— Saved data entries —

• • •

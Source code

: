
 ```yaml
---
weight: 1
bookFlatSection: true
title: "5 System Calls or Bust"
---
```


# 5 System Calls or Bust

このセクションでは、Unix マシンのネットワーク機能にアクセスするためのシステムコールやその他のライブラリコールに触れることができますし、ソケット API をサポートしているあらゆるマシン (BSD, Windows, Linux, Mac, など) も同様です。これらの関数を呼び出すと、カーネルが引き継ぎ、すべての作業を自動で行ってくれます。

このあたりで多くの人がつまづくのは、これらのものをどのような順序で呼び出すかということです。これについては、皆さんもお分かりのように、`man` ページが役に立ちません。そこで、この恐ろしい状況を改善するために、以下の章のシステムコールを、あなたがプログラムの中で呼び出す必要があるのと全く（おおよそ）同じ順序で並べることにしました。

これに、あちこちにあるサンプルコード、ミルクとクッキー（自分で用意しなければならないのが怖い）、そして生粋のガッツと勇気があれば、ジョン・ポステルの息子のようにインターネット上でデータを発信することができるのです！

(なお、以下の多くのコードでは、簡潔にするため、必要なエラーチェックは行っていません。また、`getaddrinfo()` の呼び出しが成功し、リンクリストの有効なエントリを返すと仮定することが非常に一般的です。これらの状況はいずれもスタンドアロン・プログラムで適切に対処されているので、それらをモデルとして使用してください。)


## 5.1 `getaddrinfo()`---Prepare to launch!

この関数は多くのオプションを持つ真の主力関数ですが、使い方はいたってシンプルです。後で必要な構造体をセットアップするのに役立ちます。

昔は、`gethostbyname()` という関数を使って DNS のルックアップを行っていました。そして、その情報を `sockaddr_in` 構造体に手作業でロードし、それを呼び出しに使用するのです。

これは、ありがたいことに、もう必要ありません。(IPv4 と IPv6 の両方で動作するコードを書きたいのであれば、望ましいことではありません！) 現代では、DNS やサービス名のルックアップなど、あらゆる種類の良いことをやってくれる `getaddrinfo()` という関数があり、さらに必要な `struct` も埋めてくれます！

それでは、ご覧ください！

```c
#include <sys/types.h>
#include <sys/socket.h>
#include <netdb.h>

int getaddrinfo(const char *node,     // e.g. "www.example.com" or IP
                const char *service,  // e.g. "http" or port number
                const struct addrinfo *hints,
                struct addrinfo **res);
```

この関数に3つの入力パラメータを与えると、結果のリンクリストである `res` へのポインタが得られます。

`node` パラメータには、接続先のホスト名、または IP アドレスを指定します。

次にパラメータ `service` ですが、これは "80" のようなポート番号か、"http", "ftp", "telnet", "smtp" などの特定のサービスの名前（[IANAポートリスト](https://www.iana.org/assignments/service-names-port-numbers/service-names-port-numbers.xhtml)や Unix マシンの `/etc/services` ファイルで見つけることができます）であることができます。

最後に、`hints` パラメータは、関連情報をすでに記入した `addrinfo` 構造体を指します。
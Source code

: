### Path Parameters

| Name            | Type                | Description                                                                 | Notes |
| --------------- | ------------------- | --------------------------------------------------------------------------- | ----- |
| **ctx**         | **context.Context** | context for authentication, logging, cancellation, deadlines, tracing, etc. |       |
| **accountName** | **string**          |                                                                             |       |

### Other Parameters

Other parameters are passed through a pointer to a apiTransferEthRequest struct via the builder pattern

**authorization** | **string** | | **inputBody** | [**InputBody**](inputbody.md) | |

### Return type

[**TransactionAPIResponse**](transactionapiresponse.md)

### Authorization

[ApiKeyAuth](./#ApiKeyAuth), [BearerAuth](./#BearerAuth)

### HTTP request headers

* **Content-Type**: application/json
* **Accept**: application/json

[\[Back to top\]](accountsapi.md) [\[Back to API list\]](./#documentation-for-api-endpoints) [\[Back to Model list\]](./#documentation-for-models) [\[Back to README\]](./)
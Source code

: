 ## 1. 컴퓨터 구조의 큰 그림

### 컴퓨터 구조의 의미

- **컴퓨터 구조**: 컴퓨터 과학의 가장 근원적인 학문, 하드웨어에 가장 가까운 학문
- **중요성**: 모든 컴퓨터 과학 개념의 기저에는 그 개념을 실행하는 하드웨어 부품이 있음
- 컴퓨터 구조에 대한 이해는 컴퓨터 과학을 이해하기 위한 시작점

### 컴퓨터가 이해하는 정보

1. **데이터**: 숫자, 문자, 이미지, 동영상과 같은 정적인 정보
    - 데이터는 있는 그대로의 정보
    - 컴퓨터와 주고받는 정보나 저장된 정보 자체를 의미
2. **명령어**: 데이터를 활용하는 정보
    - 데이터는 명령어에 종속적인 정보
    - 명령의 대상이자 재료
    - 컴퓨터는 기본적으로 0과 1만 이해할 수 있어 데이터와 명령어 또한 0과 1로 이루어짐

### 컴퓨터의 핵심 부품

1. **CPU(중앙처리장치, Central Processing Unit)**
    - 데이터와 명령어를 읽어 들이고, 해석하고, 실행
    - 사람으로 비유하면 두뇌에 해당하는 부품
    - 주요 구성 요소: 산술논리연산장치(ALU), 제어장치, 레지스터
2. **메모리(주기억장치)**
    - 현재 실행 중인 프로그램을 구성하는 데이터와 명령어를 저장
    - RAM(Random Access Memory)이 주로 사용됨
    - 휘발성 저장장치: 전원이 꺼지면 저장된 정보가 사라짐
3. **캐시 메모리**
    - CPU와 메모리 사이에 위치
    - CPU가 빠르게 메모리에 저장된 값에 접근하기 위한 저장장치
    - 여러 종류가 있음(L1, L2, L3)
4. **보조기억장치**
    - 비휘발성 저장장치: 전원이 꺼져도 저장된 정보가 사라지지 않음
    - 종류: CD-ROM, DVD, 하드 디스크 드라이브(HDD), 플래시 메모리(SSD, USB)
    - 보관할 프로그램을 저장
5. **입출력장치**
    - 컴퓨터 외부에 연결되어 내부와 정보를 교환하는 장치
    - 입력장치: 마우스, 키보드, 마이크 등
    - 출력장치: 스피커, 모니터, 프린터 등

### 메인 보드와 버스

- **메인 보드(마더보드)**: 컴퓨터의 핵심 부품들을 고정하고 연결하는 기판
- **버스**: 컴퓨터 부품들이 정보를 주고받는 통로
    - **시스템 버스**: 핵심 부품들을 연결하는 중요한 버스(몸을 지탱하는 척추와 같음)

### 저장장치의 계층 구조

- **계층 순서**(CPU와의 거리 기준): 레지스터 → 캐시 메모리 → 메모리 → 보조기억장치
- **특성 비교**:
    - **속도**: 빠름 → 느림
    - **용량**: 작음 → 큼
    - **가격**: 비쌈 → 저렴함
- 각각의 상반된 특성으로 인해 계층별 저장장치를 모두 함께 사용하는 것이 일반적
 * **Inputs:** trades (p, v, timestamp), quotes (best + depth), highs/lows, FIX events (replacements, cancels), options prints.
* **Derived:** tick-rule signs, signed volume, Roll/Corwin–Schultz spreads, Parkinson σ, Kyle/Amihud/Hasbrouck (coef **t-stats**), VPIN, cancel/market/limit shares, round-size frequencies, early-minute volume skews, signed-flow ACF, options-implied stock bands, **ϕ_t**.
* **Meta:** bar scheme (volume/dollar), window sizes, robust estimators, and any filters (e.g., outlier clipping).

• • •

— WORK REQUEST —
Write down again the exact lines running from the beginning of the data to the line containing "# 5 System Calls or Bust", with both ends included.

— PROBLEM SOLUTION —
Source code

:
 ```yaml
---
weight: 1
bookFlatSection: true
title: "5 System Calls or Bust"
---
```


# 5 System Calls or Bust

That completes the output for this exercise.